Sicarius

Kleine Elfen

Im Rahmen des Bildungsurlaubs haben wir nicht nur längere Texte geschrieben. Es war auch die Aufgabe sogenannte Elfchen zu jedem Thema zu verfassen. Ein Elfchen ist, wie Wikipedia es vorzüglich beschreibt, „ein kurzes Gedicht mit einer vorgegebenen Form”. Besagte Form sind 11 Wörter (deswegen “Elfchen”) aufgeteilt auf fünf Zeilen. Erst eins, dann zwei, dann drei, dann vier und – quasi als abschließenden Höhepunkt – nochmal eins. Theoretisch hat jede Zeile auch noch eine eigene Bedeutung, aber darauf haben wir nicht wirklich geachtet. Finde ich sowieso immer ein wenig bescheuert wie viele Regeln es im kreativen Bereich mitunter gibt.

Hier also meine Elfchen in der Reihenfolge ihrer Entstehung:

Thema: Ein Sonntag in meiner Familie

Sonntag
Gelebte Tradition
Bibliothek und Großeltern
Ich freue mich darauf
Kindheit

Thema: Mein Leben

Reflexion
Eine Erinnerungslücke
Zurückdenken ist schwierig
Ich bin irgendwie enttäuscht
Traurigkeit

Thema: Meine 1. Liebe

Liebe
Totale Überraschung
Aus dem Nichts
Den ewigen Partner gefunden
Schicksalshaft

Thema: Meine größte Ressource

Lysanda
Augen geöffnet
Neue Perspektiven aufgezeigt
Auf meinem Weg begleiten
Liebe

Thema: Der Bildungsurlaub

Bildungsurlaub
Lehrreiche Woche
Neue Erfahrungen gemacht
Und das Leben wiederentdeckt
Zufrieden

Es klingt wie ein absolutes Klischee.
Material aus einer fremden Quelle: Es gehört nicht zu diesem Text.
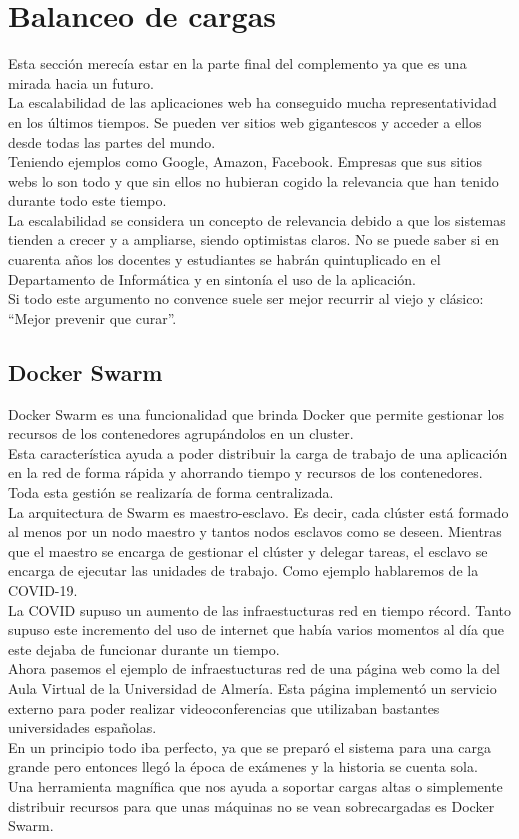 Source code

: \section{Balanceo de cargas}
Esta sección merecía estar en la parte final del complemento ya que es una mirada hacia un futuro.
\\La escalabilidad de las aplicaciones web ha conseguido mucha representatividad en los últimos tiempos. Se pueden ver sitios web gigantescos y acceder a ellos desde todas las partes del mundo.
\\Teniendo ejemplos como Google, Amazon, Facebook. Empresas que sus sitios webs lo son todo y que sin ellos no hubieran cogido la relevancia que han tenido durante todo este tiempo.
\\La escalabilidad se considera un concepto de relevancia debido a que los sistemas tienden a crecer y a ampliarse, siendo optimistas claros. No se puede saber si en cuarenta años los docentes y estudiantes se habrán quintuplicado en el Departamento de Informática y en sintonía el uso de la aplicación.
\\Si todo este argumento no convence suele ser mejor recurrir al viejo y clásico: ``Mejor prevenir que curar''.

\subsection{Docker Swarm}
Docker Swarm es una funcionalidad que brinda Docker que permite gestionar los recursos de los contenedores agrupándolos en un cluster.
\\Esta característica ayuda a poder distribuir la carga de trabajo de una aplicación en la red de forma rápida y ahorrando tiempo y recursos de los contenedores. Toda esta gestión se realizaría de forma centralizada.
\\La arquitectura de Swarm es maestro-esclavo. Es decir, cada clúster está formado al menos por un nodo maestro y tantos nodos esclavos como se deseen. Mientras que el maestro se encarga de gestionar el clúster y delegar tareas, el esclavo se encarga de ejecutar las unidades de trabajo. Como ejemplo hablaremos de la COVID-19.
\\La COVID supuso un aumento de las infraestucturas red en tiempo récord. Tanto supuso este incremento del uso de internet que había varios momentos al día que este dejaba de funcionar durante un tiempo.
\\Ahora pasemos el ejemplo de infraestucturas red de una página web como la del Aula Virtual de la Universidad de Almería. Esta página implementó un servicio externo para poder realizar videoconferencias que utilizaban bastantes universidades españolas.
\\En un principio todo iba perfecto, ya que se preparó el sistema para una carga grande pero entonces llegó la época de exámenes y la historia se cuenta sola.
\\Una herramienta magnífica que nos ayuda a soportar cargas altas o simplemente distribuir recursos para que unas máquinas no se vean sobrecargadas es Docker Swarm.

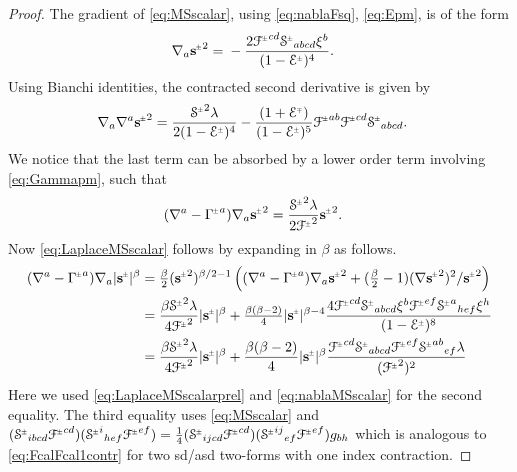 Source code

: \documentclass[a4paper,11pt,reqno]{amsart}
\newcommand{\Scal}{\mathop{\rm Scal}}
\theoremstyle{plain}
\newcommand{\PM}[1]{{{#1}^{\hspace{-.5pt}\scaleto{\pm}{3.5pt}}}}
\newcommand{\MP}[1]{{{#1}^{\hspace{-.5pt}\scaleto{\mp}{3.5pt}}}}
\def\Fcal{\mathcal{F}}
\def\Ecal{\mathcal{E}}
\def\Scal{\mathcal{S}}
\def\sbold{\mathbf{s}}
\numberwithin{equation}{section}
\begin{document}
\begin{proof}
The gradient of \eqref{eq:MSscalar}, using  \eqref{eq:nablaFsq}, \eqref{eq:Epm}, is of the form
\begin{align} \label{eq:nablaMSscalar}
\nabla_{a}\PM{\sbold}^2 ={}& - \frac{2 \PM{\Fcal}^{cd} \PM{\Scal}_{abcd} \xi^{b}}{(1 - \PM{\Ecal})^4}.
\end{align}
Using Bianchi identities, the contracted second derivative is given by 
\begin{align}\label{eq:MSid}
\nabla_{a}\nabla^{a}\PM{\sbold}^2={}& \frac{ \PM{\Scal}^2 \lambda}{2 (1 - \PM{\Ecal})^4} - \frac{ (1 +  \MP{\Ecal})}{ (1 - \PM{\Ecal})^5} \PM{\Fcal}^{ab} \PM{\Fcal}^{cd} \PM{\Scal}_{abcd}.
\end{align}
We notice that the last term can be absorbed by a lower order term involving \eqref{eq:Gammapm}, such that
\begin{align} \label{eq:LaplaceMSscalarprel}
(\nabla^{a} - \PM{\Gamma}^{a}) \nabla_{a}\PM{\sbold}^2 ={}&\frac{\PM{\Scal}^2 \lambda}{2 \PM{\Fcal}^2} \PM{\sbold}^2.
\end{align}
Now \eqref{eq:LaplaceMSscalar} follows by expanding in $\beta$ as follows.
\begin{align*} 
(\nabla^{a} - \PM{\Gamma}^{a}) \nabla_{a}|\PM{\sbold}|^\beta ={}& \tfrac{\beta}{2} (\PM{\sbold}^2)^{\beta/2-1} \left((\nabla^{a} - \PM{\Gamma}^{a}) \nabla_{a}\PM{\sbold}^2 + (\tfrac{\beta}{2} - 1)   (\nabla\PM{\sbold}^2 )^2 / \PM{\sbold}^{2}\right) \\
={}& \frac{\beta \PM{\Scal}^2 \lambda}{4 \PM{\Fcal}^2} |\PM{\sbold}|^\beta + \tfrac{\beta(\beta-2)}{4} |\PM{\sbold}|^{\beta-4} \frac{4 \PM{\Fcal}^{cd} \PM{\Scal}_{abcd} \xi^{b}\PM{\Fcal}^{ef} \PM{\Scal}^a{}_{hef} \xi^{h}}{(1 - \PM{\Ecal})^8} \\
={}& \frac{\beta \PM{\Scal}^2 \lambda}{4 \PM{\Fcal}^2} |\PM{\sbold}|^\beta + 
\frac{\beta(\beta-2)}{4} |\PM{\sbold}|^{\beta} \frac{ \PM{\Fcal}^{cd} \PM{\Scal}_{abcd} \PM{\Fcal}^{ef} \PM{\Scal}^{ab}{}_{ef} \lambda}{(\PM{\Fcal}^2)^2} \
\end{align*}
Here we used \eqref{eq:LaplaceMSscalarprel} and \eqref{eq:nablaMSscalar} for the second equality. The third equality uses \eqref{eq:MSscalar} and
$ (\PM{\Scal}_{ibcd}\PM{\Fcal}^{cd}) (\PM{\Scal}^i{}_{hef}\PM{\Fcal}^{ef}) = \frac{1}{4} (\PM{\Scal}_{ijcd}\PM{\Fcal}^{cd} )(  \PM{\Scal}^{ij}{}_{ef}\PM{\Fcal}^{ef}) g_{bh}$ which is analogous to \eqref{eq:FcalFcal1contr} for two sd/asd two-forms with one index contraction.
\end{proof}
\end{document}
Wie eine einfache, unkomplizierte und unverfängliche Antwort auf die Frage. Aber manchmal sind es nun mal die vermeintlich einfachen Dinge, die die größten Auswirkungen haben können. Es ist der berühmte Flügelschlag des japanischen Schmetterlings, der in Europa zu Überschwemmungen führt. Und für mich und mein Leben ist die Tatsache schlicht und einfach, dass Lysanda die größte Ressource für mich war und ist. Sie ist die Antwort auf die Frage, welche Menschen mich gestärkt haben. Sie ist diejenige, die mich am meisten geprägt hat und es jeden Tag weiter tut.

Das ist logischerweise eine große Last, die ich ihr da aufbürde. Doch ohne sie wäre ich nicht der Mann, der ich heute bin. Keine Phrase, keine Übertreibung – nur die harten Fakten. Sie ist da an meinen Tiefpunkten. Sie steht mir bei. Sie hört mir zu. Sie ist mit Rat und Tat an meiner Seite. Und sie hilft mir immer mich weiter zu entwickeln. Mich selbst zu finden. Sie reicht mir auf meinem Weg ins Ungewisse die Hand und begleitet mich.

Als ich aus dem Elternhaus nach 29 Jahren auszog, war ich auf der einen Seite hoffnungsvoll und gespannt, was jetzt mit mir passiert. Gleichzeitig war ich aber nun auch völlig allein und auf mich gestellt in einer fremden, neuen Umgebung. Das war entsprechend ein willkommener Nährboden für meine Selbstzweifel, meine Depressionen und meinen grundsätzlich negativen Ausblick auf den Rest meines Lebens zu dieser Zeit.

Dann trat Lysanda in mein Leben und plötzlich gab es einen Sinn für mein Dasein auf dieser Erde. Meine Selbstzweifel versuchen zwar bis heute dieses Glück unwirklich erscheinen zu lassen und es sicherheitshalber von mir wegzustoßen. Doch Lysanda, mein Fels in der Brandung, lässt das nicht zu. Sie findet es nicht gut, wie ich mit ihrem geliebten Ehemann umgehe und versucht stattdessen mich zu stärken.

Mir zu zeigen, dass ich nicht mehr alleine bin.
Mir verstehen zu geben, dass nichts in Stein gemeißelt und bis zum Ende des Lebens ertragen werden muss.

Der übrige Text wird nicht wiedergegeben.